=== TASK BRIEF ===
Output everything in the listing exactly.

=== SUPPLIED ENTRIES ===
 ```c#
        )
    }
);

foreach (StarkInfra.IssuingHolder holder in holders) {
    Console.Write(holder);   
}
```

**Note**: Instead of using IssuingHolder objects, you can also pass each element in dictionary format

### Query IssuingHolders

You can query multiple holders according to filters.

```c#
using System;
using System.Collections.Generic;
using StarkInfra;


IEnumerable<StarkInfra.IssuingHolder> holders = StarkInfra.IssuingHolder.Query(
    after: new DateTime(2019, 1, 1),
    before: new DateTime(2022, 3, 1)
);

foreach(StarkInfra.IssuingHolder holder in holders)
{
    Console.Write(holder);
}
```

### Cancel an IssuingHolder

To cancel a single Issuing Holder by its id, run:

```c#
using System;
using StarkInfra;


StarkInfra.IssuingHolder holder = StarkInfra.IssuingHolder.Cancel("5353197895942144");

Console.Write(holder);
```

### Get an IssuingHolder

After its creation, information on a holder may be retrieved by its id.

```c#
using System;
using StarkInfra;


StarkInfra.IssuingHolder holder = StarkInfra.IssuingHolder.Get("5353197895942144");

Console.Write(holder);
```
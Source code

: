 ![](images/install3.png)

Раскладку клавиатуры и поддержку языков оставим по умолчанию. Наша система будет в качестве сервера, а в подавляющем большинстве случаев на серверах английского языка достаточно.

=== RESPONSE FOR THIS EXERCISE ===
 ```c#
        )
    }
);

foreach (StarkInfra.IssuingHolder holder in holders) {
    Console.Write(holder);   
}
```

**Note**: Instead of using IssuingHolder objects, you can also pass each element in dictionary format

### Query IssuingHolders

You can query multiple holders according to filters.

```c#
using System;
using System.Collections.Generic;
using StarkInfra;


IEnumerable<StarkInfra.IssuingHolder> holders = StarkInfra.IssuingHolder.Query(
    after: new DateTime(2019, 1, 1),
    before: new DateTime(2022, 3, 1)
);

foreach(StarkInfra.IssuingHolder holder in holders)
{
    Console.Write(holder);
}
```

### Cancel an IssuingHolder

To cancel a single Issuing Holder by its id, run:

```c#
using System;
using StarkInfra;


StarkInfra.IssuingHolder holder = StarkInfra.IssuingHolder.Cancel("5353197895942144");

Console.Write(holder);
```

### Get an IssuingHolder

After its creation, information on a holder may be retrieved by its id.

```c#
using System;
using StarkInfra;


StarkInfra.IssuingHolder holder = StarkInfra.IssuingHolder.Get("5353197895942144");

Console.Write(holder);
```
Source code

: ![](images/install3.png)

Раскладку клавиатуры и поддержку языков оставим по умолчанию. Наша система будет в качестве сервера, а в подавляющем большинстве случаев на серверах английского языка достаточно.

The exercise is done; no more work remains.